== Segment start ==
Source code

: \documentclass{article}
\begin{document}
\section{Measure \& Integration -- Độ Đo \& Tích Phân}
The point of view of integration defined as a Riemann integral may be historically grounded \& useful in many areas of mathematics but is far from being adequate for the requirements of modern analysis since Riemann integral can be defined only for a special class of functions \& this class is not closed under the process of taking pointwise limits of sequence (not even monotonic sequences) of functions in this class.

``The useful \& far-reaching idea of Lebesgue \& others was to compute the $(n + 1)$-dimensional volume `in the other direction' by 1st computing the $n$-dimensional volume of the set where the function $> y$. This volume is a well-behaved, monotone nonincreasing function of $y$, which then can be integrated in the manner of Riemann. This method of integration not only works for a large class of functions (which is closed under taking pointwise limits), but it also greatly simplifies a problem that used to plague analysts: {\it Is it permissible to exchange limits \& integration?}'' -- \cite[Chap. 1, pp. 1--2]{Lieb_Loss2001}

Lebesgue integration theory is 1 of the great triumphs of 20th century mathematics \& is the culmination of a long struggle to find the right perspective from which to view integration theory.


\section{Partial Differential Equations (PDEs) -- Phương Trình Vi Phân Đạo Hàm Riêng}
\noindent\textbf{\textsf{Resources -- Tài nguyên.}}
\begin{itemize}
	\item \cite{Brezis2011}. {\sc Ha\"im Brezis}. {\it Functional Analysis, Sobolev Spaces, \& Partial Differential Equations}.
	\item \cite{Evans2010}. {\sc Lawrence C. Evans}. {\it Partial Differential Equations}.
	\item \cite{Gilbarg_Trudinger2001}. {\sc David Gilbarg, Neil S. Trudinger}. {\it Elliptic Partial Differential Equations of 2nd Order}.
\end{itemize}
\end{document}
== Segment end ==
== Segment start ==
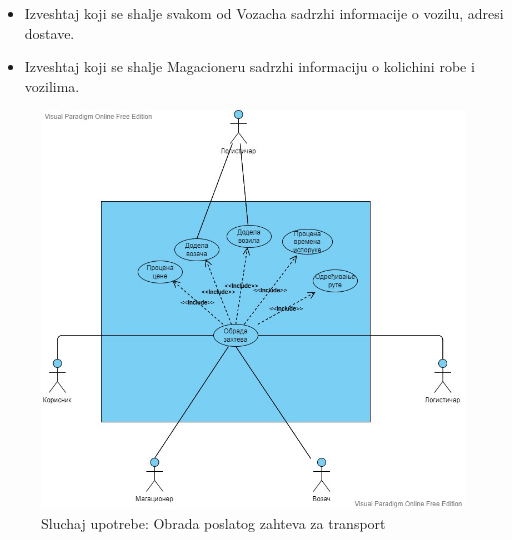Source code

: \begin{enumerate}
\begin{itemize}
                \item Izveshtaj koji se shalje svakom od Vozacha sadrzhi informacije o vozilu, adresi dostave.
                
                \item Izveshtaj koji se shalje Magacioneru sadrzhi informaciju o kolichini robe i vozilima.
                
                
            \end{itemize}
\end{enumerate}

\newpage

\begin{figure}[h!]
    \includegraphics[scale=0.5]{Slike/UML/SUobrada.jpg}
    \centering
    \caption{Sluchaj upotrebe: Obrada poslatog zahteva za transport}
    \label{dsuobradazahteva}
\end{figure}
== Segment end ==
== Segment start ==
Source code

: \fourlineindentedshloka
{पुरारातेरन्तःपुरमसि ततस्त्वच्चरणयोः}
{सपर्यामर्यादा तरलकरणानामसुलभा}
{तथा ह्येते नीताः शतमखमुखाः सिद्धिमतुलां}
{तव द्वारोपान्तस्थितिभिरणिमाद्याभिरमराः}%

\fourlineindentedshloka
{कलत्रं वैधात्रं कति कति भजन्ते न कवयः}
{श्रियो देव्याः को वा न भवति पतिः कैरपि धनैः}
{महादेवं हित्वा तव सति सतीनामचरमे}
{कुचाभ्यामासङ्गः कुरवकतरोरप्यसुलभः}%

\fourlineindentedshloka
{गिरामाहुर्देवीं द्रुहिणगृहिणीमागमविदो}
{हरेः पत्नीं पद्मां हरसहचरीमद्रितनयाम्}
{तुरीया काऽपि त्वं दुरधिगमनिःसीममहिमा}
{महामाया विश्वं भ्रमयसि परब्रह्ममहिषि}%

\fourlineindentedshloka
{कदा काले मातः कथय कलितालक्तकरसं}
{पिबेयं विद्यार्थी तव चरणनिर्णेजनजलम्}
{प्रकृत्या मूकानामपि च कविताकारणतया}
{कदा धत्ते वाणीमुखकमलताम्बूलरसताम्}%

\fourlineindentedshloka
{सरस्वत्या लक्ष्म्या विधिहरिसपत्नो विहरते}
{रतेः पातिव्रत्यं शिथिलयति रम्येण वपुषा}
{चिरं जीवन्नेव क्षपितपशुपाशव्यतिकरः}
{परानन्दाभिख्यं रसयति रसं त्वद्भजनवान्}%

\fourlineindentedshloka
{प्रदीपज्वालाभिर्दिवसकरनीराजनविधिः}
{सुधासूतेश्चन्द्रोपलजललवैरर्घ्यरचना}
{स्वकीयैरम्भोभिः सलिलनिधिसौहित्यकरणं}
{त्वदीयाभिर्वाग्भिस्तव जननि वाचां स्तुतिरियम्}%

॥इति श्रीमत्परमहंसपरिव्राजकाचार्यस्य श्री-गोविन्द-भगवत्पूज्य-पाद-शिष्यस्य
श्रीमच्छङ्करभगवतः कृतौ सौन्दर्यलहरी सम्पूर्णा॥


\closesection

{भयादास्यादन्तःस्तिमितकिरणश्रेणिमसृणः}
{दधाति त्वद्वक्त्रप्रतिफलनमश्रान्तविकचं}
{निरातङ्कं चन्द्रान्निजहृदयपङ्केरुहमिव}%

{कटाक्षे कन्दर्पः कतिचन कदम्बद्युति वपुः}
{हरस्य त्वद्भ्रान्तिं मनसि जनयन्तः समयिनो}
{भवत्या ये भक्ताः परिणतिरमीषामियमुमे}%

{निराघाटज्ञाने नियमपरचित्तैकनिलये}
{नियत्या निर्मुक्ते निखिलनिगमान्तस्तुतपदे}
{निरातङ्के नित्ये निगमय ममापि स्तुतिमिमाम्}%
== Segment end ==
* Action item *
Check each line of the records for "koji" and copy the ones that contain it.

* Response to the task *
                \item Izveshtaj koji se shalje svakom od Vozacha sadrzhi informacije o vozilu, adresi dostave.
                \item Izveshtaj koji se shalje Magacioneru sadrzhi informaciju o kolichini robe i vozilima.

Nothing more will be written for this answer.